▶ EXERCISE GOAL:
When the line with "After switching to" appears below, start repeating lines exactly, and keep going through the line with "After profiling the"; add nothing outside that span.

▶ MATERIAL FOR THIS EXERCISE:
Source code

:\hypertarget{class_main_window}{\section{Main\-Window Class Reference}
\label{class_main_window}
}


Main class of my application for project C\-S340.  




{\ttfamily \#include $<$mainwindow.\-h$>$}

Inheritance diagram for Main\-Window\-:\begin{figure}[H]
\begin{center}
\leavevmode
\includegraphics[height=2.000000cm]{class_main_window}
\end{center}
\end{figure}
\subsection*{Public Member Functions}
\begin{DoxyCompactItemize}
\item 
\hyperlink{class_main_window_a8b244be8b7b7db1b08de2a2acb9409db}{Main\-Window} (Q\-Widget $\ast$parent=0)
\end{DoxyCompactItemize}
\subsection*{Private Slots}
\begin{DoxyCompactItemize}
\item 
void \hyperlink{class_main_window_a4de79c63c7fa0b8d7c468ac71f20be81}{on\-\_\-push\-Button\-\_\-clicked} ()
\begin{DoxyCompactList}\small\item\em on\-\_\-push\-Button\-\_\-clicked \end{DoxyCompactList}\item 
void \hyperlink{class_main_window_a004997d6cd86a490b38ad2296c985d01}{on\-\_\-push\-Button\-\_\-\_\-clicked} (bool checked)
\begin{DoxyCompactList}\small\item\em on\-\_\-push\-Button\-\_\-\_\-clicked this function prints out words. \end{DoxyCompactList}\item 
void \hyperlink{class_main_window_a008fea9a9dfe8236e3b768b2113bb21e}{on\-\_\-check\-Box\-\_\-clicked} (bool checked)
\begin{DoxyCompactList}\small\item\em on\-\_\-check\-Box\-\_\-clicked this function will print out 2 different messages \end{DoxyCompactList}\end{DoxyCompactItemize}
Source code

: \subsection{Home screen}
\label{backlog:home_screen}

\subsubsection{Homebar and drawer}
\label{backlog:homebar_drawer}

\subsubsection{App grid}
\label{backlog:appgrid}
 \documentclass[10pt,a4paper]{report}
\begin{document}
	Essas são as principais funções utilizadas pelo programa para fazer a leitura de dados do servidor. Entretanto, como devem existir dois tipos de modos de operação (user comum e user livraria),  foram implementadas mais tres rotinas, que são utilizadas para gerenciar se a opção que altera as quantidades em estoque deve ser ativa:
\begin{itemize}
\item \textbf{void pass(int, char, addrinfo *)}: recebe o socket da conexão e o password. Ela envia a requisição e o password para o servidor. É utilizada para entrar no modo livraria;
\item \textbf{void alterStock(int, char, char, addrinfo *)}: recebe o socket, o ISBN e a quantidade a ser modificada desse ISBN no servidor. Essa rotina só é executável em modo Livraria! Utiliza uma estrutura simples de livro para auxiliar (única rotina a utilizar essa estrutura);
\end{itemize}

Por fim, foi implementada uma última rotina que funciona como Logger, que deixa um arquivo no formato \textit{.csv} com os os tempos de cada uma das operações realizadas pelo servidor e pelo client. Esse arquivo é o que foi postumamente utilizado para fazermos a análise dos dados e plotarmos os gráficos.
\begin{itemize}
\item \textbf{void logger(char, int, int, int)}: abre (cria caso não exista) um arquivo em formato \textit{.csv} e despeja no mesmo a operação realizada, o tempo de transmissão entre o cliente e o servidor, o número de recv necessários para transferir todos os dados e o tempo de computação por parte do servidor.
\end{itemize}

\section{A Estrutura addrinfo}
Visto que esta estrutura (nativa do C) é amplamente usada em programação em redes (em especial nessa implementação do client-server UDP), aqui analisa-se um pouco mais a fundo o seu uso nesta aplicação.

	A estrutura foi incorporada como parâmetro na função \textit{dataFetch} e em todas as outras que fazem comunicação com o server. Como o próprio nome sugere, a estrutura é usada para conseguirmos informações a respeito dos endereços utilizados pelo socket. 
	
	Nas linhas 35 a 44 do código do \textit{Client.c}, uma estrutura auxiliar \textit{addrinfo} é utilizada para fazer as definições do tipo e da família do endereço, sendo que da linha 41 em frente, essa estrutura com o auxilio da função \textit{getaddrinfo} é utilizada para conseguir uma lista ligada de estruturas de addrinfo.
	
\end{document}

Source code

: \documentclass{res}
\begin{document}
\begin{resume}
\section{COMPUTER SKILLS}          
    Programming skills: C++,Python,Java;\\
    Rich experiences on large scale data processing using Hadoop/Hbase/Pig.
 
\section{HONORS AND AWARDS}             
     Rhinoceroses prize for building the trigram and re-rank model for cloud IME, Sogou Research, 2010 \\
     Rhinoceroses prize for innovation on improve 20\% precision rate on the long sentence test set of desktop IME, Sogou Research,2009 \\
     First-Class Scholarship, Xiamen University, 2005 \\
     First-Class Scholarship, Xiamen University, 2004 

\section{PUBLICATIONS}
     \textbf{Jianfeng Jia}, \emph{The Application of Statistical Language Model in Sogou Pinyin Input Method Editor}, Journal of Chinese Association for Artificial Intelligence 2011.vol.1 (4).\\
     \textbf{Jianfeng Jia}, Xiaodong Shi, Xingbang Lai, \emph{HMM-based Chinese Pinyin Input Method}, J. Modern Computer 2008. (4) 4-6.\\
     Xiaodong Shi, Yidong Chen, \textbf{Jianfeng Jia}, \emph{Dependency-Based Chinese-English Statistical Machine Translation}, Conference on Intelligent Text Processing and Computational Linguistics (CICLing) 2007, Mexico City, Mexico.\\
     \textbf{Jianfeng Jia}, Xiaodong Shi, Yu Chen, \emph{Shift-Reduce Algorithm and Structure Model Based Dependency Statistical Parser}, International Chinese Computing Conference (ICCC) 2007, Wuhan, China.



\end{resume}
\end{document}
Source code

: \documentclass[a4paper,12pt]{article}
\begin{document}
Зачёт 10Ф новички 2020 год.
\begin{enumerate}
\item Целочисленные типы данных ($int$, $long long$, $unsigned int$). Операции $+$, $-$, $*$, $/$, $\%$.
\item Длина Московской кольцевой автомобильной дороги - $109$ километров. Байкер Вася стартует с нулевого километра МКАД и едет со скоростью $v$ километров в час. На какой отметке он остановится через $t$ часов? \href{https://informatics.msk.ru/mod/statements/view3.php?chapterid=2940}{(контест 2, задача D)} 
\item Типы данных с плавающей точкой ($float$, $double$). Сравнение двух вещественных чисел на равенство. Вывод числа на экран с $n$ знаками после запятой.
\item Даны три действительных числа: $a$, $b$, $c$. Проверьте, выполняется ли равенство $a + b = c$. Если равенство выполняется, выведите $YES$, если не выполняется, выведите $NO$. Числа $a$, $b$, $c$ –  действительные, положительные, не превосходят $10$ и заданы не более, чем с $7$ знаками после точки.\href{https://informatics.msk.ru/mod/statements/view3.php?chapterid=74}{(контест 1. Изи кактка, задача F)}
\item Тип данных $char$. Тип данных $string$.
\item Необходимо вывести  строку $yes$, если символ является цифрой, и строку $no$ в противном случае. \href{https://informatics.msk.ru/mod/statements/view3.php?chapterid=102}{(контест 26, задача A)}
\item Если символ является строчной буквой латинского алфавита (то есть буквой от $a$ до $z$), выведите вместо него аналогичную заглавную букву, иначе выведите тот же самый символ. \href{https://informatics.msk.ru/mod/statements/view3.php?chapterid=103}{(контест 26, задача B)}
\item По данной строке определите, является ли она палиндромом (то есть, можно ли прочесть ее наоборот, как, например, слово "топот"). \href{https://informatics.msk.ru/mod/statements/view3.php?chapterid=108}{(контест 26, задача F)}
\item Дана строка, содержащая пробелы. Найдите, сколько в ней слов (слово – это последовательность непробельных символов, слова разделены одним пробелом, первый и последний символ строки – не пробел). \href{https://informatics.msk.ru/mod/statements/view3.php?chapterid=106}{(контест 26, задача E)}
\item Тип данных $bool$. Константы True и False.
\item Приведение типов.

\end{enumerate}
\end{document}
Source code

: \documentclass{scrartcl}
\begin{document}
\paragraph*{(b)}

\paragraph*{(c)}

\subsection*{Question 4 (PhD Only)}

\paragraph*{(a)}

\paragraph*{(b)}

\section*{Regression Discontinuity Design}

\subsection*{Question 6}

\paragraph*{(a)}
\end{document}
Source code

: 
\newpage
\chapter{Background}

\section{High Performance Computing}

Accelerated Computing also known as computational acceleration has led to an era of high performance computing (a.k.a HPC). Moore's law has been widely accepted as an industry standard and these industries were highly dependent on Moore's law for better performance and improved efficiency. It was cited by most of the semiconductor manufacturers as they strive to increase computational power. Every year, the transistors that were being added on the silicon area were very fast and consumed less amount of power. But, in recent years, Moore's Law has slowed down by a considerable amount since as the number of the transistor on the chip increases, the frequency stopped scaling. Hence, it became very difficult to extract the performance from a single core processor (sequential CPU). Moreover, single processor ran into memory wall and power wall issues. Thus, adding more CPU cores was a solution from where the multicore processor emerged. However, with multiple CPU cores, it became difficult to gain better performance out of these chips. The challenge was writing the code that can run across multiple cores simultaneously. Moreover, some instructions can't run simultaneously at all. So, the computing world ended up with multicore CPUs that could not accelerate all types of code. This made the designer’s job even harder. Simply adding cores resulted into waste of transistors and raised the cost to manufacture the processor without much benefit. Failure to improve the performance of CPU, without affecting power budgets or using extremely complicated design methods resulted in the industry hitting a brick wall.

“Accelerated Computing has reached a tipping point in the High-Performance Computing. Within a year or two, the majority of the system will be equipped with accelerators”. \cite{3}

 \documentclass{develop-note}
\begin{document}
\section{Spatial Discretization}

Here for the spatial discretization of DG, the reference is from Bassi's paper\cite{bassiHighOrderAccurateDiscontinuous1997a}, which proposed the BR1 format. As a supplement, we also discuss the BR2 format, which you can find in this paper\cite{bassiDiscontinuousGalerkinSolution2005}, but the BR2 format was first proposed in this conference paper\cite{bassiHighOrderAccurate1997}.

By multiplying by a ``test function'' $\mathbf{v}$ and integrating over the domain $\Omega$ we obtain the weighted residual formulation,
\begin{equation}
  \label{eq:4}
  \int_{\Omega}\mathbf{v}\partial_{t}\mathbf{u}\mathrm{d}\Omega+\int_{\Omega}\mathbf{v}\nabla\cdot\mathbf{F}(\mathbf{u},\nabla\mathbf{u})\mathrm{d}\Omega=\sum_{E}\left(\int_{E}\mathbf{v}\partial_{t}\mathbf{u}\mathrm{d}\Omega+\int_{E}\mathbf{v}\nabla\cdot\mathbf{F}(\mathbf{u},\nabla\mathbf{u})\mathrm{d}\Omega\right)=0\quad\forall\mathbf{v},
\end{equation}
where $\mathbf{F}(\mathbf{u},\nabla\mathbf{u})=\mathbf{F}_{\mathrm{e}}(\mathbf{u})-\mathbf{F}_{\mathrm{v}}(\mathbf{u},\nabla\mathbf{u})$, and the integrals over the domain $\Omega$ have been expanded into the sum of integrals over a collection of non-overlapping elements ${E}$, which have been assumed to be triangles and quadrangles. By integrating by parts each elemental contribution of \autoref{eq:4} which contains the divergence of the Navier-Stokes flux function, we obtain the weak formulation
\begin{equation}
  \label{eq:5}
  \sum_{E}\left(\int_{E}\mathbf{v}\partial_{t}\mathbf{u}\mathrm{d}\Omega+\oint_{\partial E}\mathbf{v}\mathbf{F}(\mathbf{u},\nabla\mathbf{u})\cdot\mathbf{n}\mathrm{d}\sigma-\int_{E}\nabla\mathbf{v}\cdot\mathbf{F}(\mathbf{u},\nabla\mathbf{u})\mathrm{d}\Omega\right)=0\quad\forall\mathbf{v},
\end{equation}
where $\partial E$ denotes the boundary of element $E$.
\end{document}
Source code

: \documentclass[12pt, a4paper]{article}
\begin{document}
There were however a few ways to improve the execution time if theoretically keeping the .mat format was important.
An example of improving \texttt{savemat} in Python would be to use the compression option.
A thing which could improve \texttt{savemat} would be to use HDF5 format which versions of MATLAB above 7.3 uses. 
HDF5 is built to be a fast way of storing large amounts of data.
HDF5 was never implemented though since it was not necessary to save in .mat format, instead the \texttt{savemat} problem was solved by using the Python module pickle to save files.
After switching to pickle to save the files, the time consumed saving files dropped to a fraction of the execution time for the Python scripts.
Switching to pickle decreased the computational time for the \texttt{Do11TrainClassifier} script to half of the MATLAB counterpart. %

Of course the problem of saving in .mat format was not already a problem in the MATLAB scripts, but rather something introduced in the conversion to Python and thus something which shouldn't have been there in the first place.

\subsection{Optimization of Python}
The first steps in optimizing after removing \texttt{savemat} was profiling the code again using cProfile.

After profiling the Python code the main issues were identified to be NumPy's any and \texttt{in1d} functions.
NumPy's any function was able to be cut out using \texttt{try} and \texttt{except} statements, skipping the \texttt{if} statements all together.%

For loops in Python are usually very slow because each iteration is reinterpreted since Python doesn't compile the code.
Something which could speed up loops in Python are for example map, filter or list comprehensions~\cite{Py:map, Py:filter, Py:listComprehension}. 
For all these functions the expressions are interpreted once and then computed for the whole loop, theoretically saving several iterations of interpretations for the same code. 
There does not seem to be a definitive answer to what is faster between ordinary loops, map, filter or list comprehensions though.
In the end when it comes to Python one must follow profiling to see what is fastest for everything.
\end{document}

▶ TASK ANSWER:
After switching to pickle to save the files, the time consumed saving files dropped to a fraction of the execution time for the Python scripts.
Switching to pickle decreased the computational time for the \texttt{Do11TrainClassifier} script to half of the MATLAB counterpart. %

Of course the problem of saving in .mat format was not already a problem in the MATLAB scripts, but rather something introduced in the conversion to Python and thus something which shouldn't have been there in the first place.

\subsection{Optimization of Python}
The first steps in optimizing after removing \texttt{savemat} was profiling the code again using cProfile.

After profiling the Python code the main issues were identified to be NumPy's any and \texttt{in1d} functions.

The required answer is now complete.